┌──

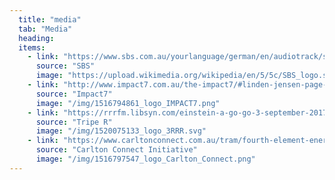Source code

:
 ```yaml
---
  title: "media"
  tab: "Media"
  heading:
  items:
    - link: "https://www.sbs.com.au/yourlanguage/german/en/audiotrack/switch-what-fourth-element-energy"
      source: "SBS"
      image: "https://upload.wikimedia.org/wikipedia/en/5/5c/SBS_logo.svg"
    - link: "http://www.impact7.com.au/the-impact7/#linden-jensen-page-project"
      source: "Impact7"
      image: "/img/1516794861_logo_IMPACT7.png"
    - link: "https://rrrfm.libsyn.com/einstein-a-go-go-3-september-2017"
      source: "Tripe R"
      image: "/img/1520075133_logo_3RRR.svg"
    - link: "https://www.carltonconnect.com.au/tram/fourth-element-energy/"
      source: "Carlton Connect Initiative"
      image: "/img/1516797547_logo_Carlton_Connect.png"
---
```

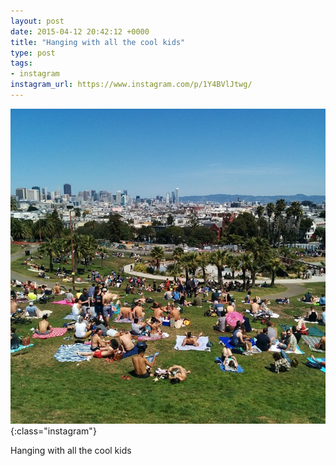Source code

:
 ```yaml
---
layout: post
date: 2015-04-12 20:42:12 +0000
title: "Hanging with all the cool kids"
type: post
tags:
- instagram
instagram_url: https://www.instagram.com/p/1Y4BVlJtwg/
---
```


![Instagram - 1Y4BVlJtwg](/assets/1Y4BVlJtwg.jpg){:class="instagram"}

Hanging with all the cool kids
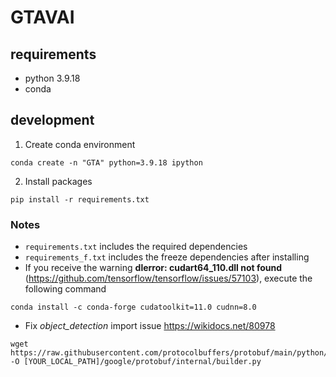 # GTAVAI

## requirements

- python 3.9.18
- conda

## development

1. Create conda environment

```
conda create -n "GTA" python=3.9.18 ipython
```

2. Install packages

```
pip install -r requirements.txt
```

### Notes

- `requirements.txt` includes the required dependencies
- `requirements_f.txt` includes the freeze dependencies after installing
- If you receive the warning **dlerror: cudart64_110.dll not found** (https://github.com/tensorflow/tensorflow/issues/57103), execute the following command
```
conda install -c conda-forge cudatoolkit=11.0 cudnn=8.0
```
- Fix *object_detection* import issue
https://wikidocs.net/80978

```
wget https://raw.githubusercontent.com/protocolbuffers/protobuf/main/python/google/protobuf/internal/builder.py -O [YOUR_LOCAL_PATH]/google/protobuf/internal/builder.py
```
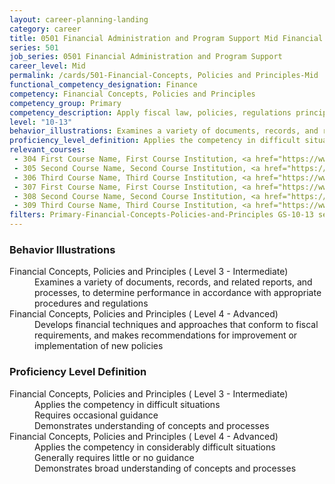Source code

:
 ```yaml
---
layout: career-planning-landing
category: career
title: 0501 Financial Administration and Program Support Mid Financial Concepts, Policies and Principles
series: 501
job_series: 0501 Financial Administration and Program Support
career_level: Mid
permalink: /cards/501-Financial-Concepts, Policies and Principles-Mid
functional_competency_designation: Finance
competency: Financial Concepts, Policies and Principles
competency_group: Primary
competency_description: Apply fiscal law, policies, regulations principles, standards, and procedures to financial management activities
level: "10-13"
behavior_illustrations: Examines a variety of documents, records, and related reports, and processes, to determine performance in accordance with appropriate procedures and regulations ? Develops financial techniques and approaches that conform to fiscal requirements, and makes recommendations for improvement or implementation of new policies
proficiency_level_definition: Applies the competency in difficult situations ? Requires occasional guidance ? Demonstrates understanding of concepts and processes ? Applies the competency in considerably difficult situations ? Generally requires little or no guidance ? Demonstrates broad understanding of concepts and processes
relevant_courses: 
 - 304 First Course Name, First Course Institution, <a href="https://www.cfo.gov">www.cfo.gov</a>
 - 305 Second Course Name, Second Course Institution, <a href="https://www.cfo.gov">www.cfo.gov</a>
 - 306 Third Course Name, Third Course Institution, <a href="https://www.cfo.gov">www.cfo.gov</a>
 - 307 First Course Name, First Course Institution, <a href="https://www.cfo.gov">www.cfo.gov</a>
 - 308 Second Course Name, Second Course Institution, <a href="https://www.cfo.gov">www.cfo.gov</a>
 - 309 Third Course Name, Third Course Institution, <a href="https://www.cfo.gov">www.cfo.gov</a>
filters: Primary-Financial-Concepts-Policies-and-Principles GS-10-13 series-0501
---
```


<div class="desktop:grid-col-6 margin-y-205">
  <div class="border-top-05 bg-white padding-2 shadow-5 height-full members-hover border-1px border-gray-30 border-top-orange radius-lg">
    <h3>Behavior Illustrations</h3>
    <dl class="text-base"><dt>Financial Concepts, Policies and Principles ( Level 3 - Intermediate)</dt><dd>Examines a variety of documents, records, and related reports, and processes, to determine performance in accordance with appropriate procedures and regulations</dd><dt>Financial Concepts, Policies and Principles ( Level 4 - Advanced)</dt><dd>Develops financial techniques and approaches that conform to fiscal requirements, and makes recommendations for improvement or implementation of new policies</dd></dl>
  </div>
</div>
<div class="desktop:grid-col-6 margin-y-205">
  <div class="border-top-05 bg-white padding-2 shadow-5 height-full members-hover border-1px border-gray-30 border-top-orange radius-lg">
    <h3>Proficiency Level Definition</h3>
    <dl class="text-base"><dt>Financial Concepts, Policies and Principles ( Level 3 - Intermediate)</dt><dd>Applies the competency in difficult situations </dd><dd> Requires occasional guidance </dd><dd> Demonstrates understanding of concepts and processes</dd><dt>Financial Concepts, Policies and Principles ( Level 4 - Advanced)</dt><dd>Applies the competency in considerably difficult situations </dd><dd> Generally requires little or no guidance </dd><dd> Demonstrates broad understanding of concepts and processes</dd></dl>
  </div>
</div>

└──

All the records need to be retyped word for word, except for the pictures.

Response area —
Source code

:
 ```yaml
---
  title: "media"
  tab: "Media"
  heading:
  items:
    - link: "https://www.sbs.com.au/yourlanguage/german/en/audiotrack/switch-what-fourth-element-energy"
      source: "SBS"
      image: "https://upload.wikimedia.org/wikipedia/en/5/5c/SBS_logo.svg"
    - link: "http://www.impact7.com.au/the-impact7/#linden-jensen-page-project"
      source: "Impact7"
      image: "/img/1516794861_logo_IMPACT7.png"
    - link: "https://rrrfm.libsyn.com/einstein-a-go-go-3-september-2017"
      source: "Tripe R"
      image: "/img/1520075133_logo_3RRR.svg"
    - link: "https://www.carltonconnect.com.au/tram/fourth-element-energy/"
      source: "Carlton Connect Initiative"
      image: "/img/1516797547_logo_Carlton_Connect.png"
---
```

Source code

:
 ```yaml
---
layout: post
date: 2015-04-12 20:42:12 +0000
title: "Hanging with all the cool kids"
type: post
tags:
- instagram
instagram_url: https://www.instagram.com/p/1Y4BVlJtwg/
---
```


![Instagram - 1Y4BVlJtwg](/assets/1Y4BVlJtwg.jpg){:class="instagram"}

Hanging with all the cool kids
 # GTAVAI

## requirements

- python 3.9.18
- conda

## development

1. Create conda environment

```
conda create -n "GTA" python=3.9.18 ipython
```

2. Install packages

```
pip install -r requirements.txt
```

### Notes

- `requirements.txt` includes the required dependencies
- `requirements_f.txt` includes the freeze dependencies after installing
- If you receive the warning **dlerror: cudart64_110.dll not found** (https://github.com/tensorflow/tensorflow/issues/57103), execute the following command
```
conda install -c conda-forge cudatoolkit=11.0 cudnn=8.0
```
- Fix *object_detection* import issue
https://wikidocs.net/80978

```
wget https://raw.githubusercontent.com/protocolbuffers/protobuf/main/python/google/protobuf/internal/builder.py -O [YOUR_LOCAL_PATH]/google/protobuf/internal/builder.py
```
Source code

:
 ```yaml
---
layout: career-planning-landing
category: career
title: 0501 Financial Administration and Program Support Mid Financial Concepts, Policies and Principles
series: 501
job_series: 0501 Financial Administration and Program Support
career_level: Mid
permalink: /cards/501-Financial-Concepts, Policies and Principles-Mid
functional_competency_designation: Finance
competency: Financial Concepts, Policies and Principles
competency_group: Primary
competency_description: Apply fiscal law, policies, regulations principles, standards, and procedures to financial management activities
level: "10-13"
behavior_illustrations: Examines a variety of documents, records, and related reports, and processes, to determine performance in accordance with appropriate procedures and regulations ? Develops financial techniques and approaches that conform to fiscal requirements, and makes recommendations for improvement or implementation of new policies
proficiency_level_definition: Applies the competency in difficult situations ? Requires occasional guidance ? Demonstrates understanding of concepts and processes ? Applies the competency in considerably difficult situations ? Generally requires little or no guidance ? Demonstrates broad understanding of concepts and processes
relevant_courses: 
 - 304 First Course Name, First Course Institution, <a href="https://www.cfo.gov">www.cfo.gov</a>
 - 305 Second Course Name, Second Course Institution, <a href="https://www.cfo.gov">www.cfo.gov</a>
 - 306 Third Course Name, Third Course Institution, <a href="https://www.cfo.gov">www.cfo.gov</a>
 - 307 First Course Name, First Course Institution, <a href="https://www.cfo.gov">www.cfo.gov</a>
 - 308 Second Course Name, Second Course Institution, <a href="https://www.cfo.gov">www.cfo.gov</a>
 - 309 Third Course Name, Third Course Institution, <a href="https://www.cfo.gov">www.cfo.gov</a>
filters: Primary-Financial-Concepts-Policies-and-Principles GS-10-13 series-0501
---
```


<div class="desktop:grid-col-6 margin-y-205">
  <div class="border-top-05 bg-white padding-2 shadow-5 height-full members-hover border-1px border-gray-30 border-top-orange radius-lg">
    <h3>Behavior Illustrations</h3>
    <dl class="text-base"><dt>Financial Concepts, Policies and Principles ( Level 3 - Intermediate)</dt><dd>Examines a variety of documents, records, and related reports, and processes, to determine performance in accordance with appropriate procedures and regulations</dd><dt>Financial Concepts, Policies and Principles ( Level 4 - Advanced)</dt><dd>Develops financial techniques and approaches that conform to fiscal requirements, and makes recommendations for improvement or implementation of new policies</dd></dl>
  </div>
</div>
<div class="desktop:grid-col-6 margin-y-205">
  <div class="border-top-05 bg-white padding-2 shadow-5 height-full members-hover border-1px border-gray-30 border-top-orange radius-lg">
    <h3>Proficiency Level Definition</h3>
    <dl class="text-base"><dt>Financial Concepts, Policies and Principles ( Level 3 - Intermediate)</dt><dd>Applies the competency in difficult situations </dd><dd> Requires occasional guidance </dd><dd> Demonstrates understanding of concepts and processes</dd><dt>Financial Concepts, Policies and Principles ( Level 4 - Advanced)</dt><dd>Applies the competency in considerably difficult situations </dd><dd> Generally requires little or no guidance </dd><dd> Demonstrates broad understanding of concepts and processes</dd></dl>
  </div>
</div>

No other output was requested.